Frank’s mom pulled together all the mothering she could muster to help her son, more than 1,000 miles away from her maternal care, on how to protect himself against the diseases that were attacking him and his fellow soldiers. She had advice for Trench mouth and even pneumonia (though I doubt her ideas on this latter would be recommended!). Still, like all mom’s, she’s there to support her child, even if by letter half way across the continent.
April 1, 1943
My Dear Ebner
Sadly I read your letter about your suffering with your T.M. [trench mouth] and getting no help. Please go to it [get help]! Maybe you will pay later deeply for not tending more to the T.M. It may cost your whole teeth [from] what many tell me.
So you are on your own outlook [i.e., you have to look after your own well-being]. Better to go to soon once than ten times too late. That is true. I hope and pray that it will be changing [better?] after tomorrow’s treatment, as you said to me.
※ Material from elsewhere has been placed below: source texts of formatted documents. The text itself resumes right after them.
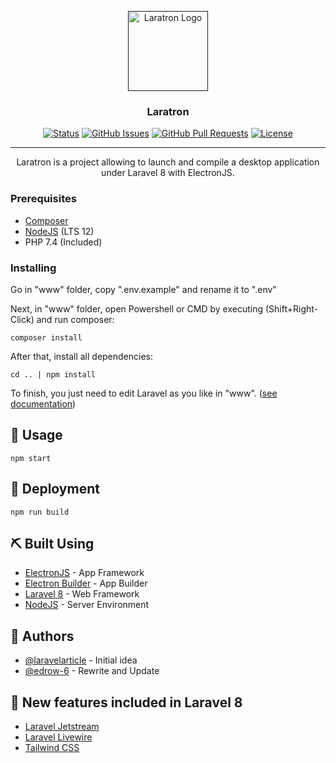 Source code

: <p align="center">
  <a href="" rel="noopener">
 <img width=128px height=128px src="https://i.ibb.co/P5kV9PC/laratron.png" alt="Laratron Logo"></a>
</p>

<h3 align="center">Laratron</h3>

<div align="center">

  [![Status](https://img.shields.io/badge/status-active-success.svg)]() 
  [![GitHub Issues](https://img.shields.io/github/issues/edrow-6/Laratron.svg)](https://github.com/edrow-6/Laratron/issues)
  [![GitHub Pull Requests](https://img.shields.io/github/issues-pr/edrow-6/Laratron.svg)](https://github.com/edrow-6/Laratron/pulls)
  [![License](https://img.shields.io/badge/license-MIT-blue.svg)](/LICENSE)

</div>

---

<p align="center"> Laratron is a project allowing to launch and compile a desktop application under Laravel 8 with ElectronJS.
    <br> 
</p>

### Prerequisites
- [Composer](https://getcomposer.org/)
- [NodeJS](https://nodejs.org/en/download/) (LTS 12)
- PHP 7.4 (Included)

### Installing
Go in "www" folder, copy ".env.example" and rename it to ".env"

Next, in "www" folder, open Powershell or CMD by executing (Shift+Right-Click) and run composer:
```
composer install
```
After that, install all dependencies:
```
cd .. | npm install
```
To finish, you just need to edit Laravel as you like in "www". ([see documentation](https://laravel.com/docs/8.x/configuration))

## 🧤 Usage <a name="usage"></a>
```
npm start
```

## 🌊 Deployment <a name="deployment"></a>
```
npm run build
```

## ⛏️ Built Using <a name="built_using"></a>
- [ElectronJS](https://www.electronjs.org/) - App Framework
- [Electron Builder](https://expressjs.com/) - App Builder
- [Laravel 8](https://laravel.com/) - Web Framework
- [NodeJS](https://nodejs.org/en/) - Server Environment

## 👥 Authors <a name="authors"></a>
- [@laravelarticle](https://github.com/laravelarticle/laravel-electron) - Initial idea
- [@edrow-6](https://github.com/edrow-6) - Rewrite and Update

## 👑 New features included in Laravel 8 <a name="laravel_features"></a>
- [Laravel Jetstream](https://jetstream.laravel.com)
- [Laravel Livewire](https://laravel-livewire.com/)
- [Tailwind CSS](https://tailwindcss.com/)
For pneumonia, have on hand strong salt water for mouth and throat…. Can you get boric [acid] powder to dissolve in water–for healing sore moth or bathing sore eye….[More medical advice]. Have some Anacin for cold always with you so you never have to wait for someone to give you help.
Oh I would like to be some help there.
My Dear Ebner,
I sent you today 5 pairs of sweat sox, 1 sweatshirt. I thought they would do some goot [for] you. There are all sorts on Madison Street, [the neighborhood business street] so let me know what you need.
In the first month you was gone, you got $1.50 check from your what, that belongs to you, so I put that in your bank book. Now you got $2.50. No interest yet because in one whole year nothing was added to it. So if you send $50.00, I put it in your bankbook. Then you have it for some time [when] you need.
My Dear Child,
How many men are there anyway if that general seen 3,000 soldiers before you? [referring to Ebner’s letter explaining how many men were sick].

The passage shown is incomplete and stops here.